[SUPPLIED DATA — start]

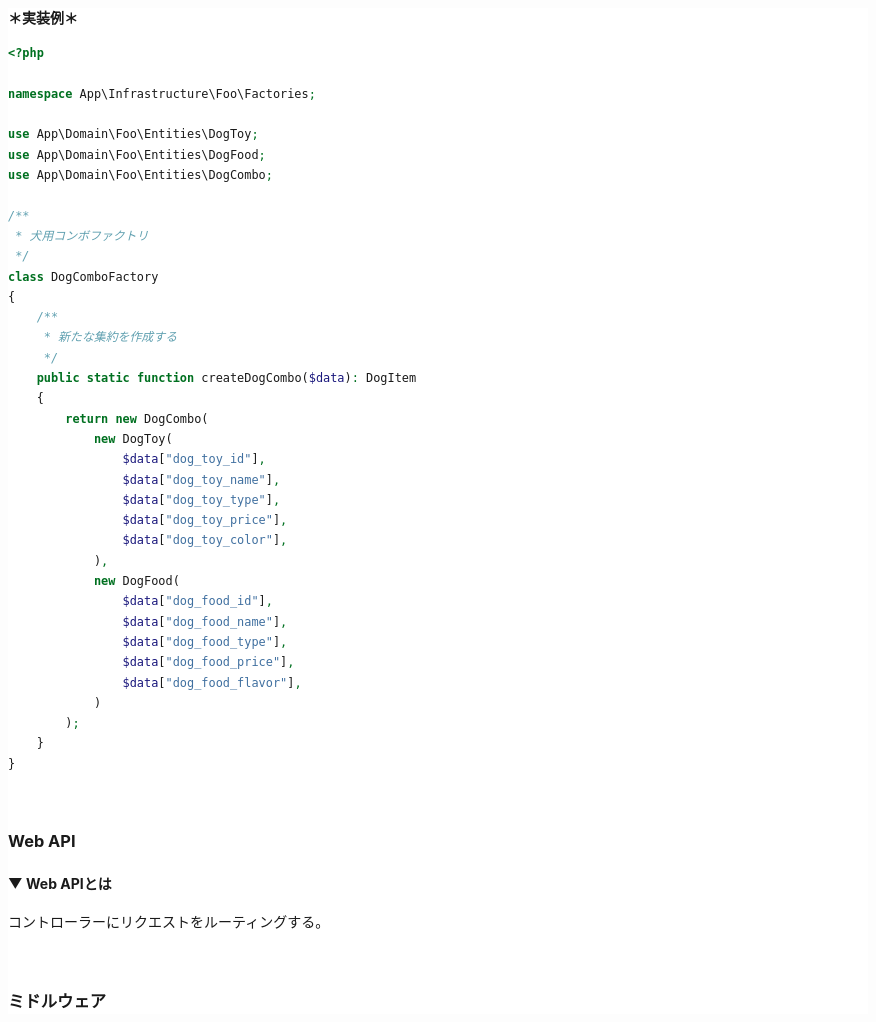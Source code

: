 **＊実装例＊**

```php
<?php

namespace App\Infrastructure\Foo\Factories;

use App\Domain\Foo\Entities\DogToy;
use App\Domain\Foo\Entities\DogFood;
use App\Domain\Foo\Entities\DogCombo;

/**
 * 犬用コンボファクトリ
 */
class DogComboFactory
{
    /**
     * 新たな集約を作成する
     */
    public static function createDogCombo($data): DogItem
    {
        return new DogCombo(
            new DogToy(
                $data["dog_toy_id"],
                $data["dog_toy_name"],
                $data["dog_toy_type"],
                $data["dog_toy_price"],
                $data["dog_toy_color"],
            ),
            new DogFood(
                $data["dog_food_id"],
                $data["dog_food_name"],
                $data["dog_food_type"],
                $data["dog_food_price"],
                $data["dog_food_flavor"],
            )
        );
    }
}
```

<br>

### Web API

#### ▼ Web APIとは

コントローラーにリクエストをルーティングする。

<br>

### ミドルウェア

[SUPPLIED DATA — finish]
[SUPPLIED DATA — start]

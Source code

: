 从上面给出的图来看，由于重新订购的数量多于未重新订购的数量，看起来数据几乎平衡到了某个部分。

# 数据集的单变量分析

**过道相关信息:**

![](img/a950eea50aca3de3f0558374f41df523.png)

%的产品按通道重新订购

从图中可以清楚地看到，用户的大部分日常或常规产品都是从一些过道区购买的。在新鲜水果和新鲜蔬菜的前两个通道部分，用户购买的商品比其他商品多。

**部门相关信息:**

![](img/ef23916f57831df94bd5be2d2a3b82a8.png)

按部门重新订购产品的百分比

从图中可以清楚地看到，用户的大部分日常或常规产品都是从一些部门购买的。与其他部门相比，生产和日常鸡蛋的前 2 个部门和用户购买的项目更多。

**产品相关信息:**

[SUPPLIED DATA — finish]
[SUPPLIED DATA — start]

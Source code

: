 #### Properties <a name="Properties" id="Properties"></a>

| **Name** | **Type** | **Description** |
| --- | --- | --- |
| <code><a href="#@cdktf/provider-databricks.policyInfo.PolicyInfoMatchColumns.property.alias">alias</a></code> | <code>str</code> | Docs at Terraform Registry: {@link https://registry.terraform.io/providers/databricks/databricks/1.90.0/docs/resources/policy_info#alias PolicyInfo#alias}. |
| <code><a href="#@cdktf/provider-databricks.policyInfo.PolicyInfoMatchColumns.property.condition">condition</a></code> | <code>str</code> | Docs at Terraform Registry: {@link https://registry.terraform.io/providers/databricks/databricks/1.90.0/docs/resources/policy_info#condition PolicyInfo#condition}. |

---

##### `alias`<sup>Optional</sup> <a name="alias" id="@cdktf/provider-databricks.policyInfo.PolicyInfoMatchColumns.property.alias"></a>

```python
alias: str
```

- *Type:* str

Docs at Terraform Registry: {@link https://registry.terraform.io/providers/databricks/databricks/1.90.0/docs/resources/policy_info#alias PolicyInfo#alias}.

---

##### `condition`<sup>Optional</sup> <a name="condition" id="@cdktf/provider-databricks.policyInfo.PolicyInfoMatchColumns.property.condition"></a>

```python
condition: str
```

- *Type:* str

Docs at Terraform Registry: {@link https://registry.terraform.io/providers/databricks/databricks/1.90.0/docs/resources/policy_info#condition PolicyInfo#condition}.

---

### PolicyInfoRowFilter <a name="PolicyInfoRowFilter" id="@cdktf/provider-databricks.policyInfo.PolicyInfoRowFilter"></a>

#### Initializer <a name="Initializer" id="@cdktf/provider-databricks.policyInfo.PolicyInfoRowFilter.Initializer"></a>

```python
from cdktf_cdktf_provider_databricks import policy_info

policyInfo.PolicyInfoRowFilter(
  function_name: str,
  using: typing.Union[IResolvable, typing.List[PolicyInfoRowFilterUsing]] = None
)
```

[SUPPLIED DATA — finish]

### PROBLEM
Using the data above, say how many lines include the word "从图中可以清楚地看到". Write only that number.

### RESPONSE TO THIS TASK
2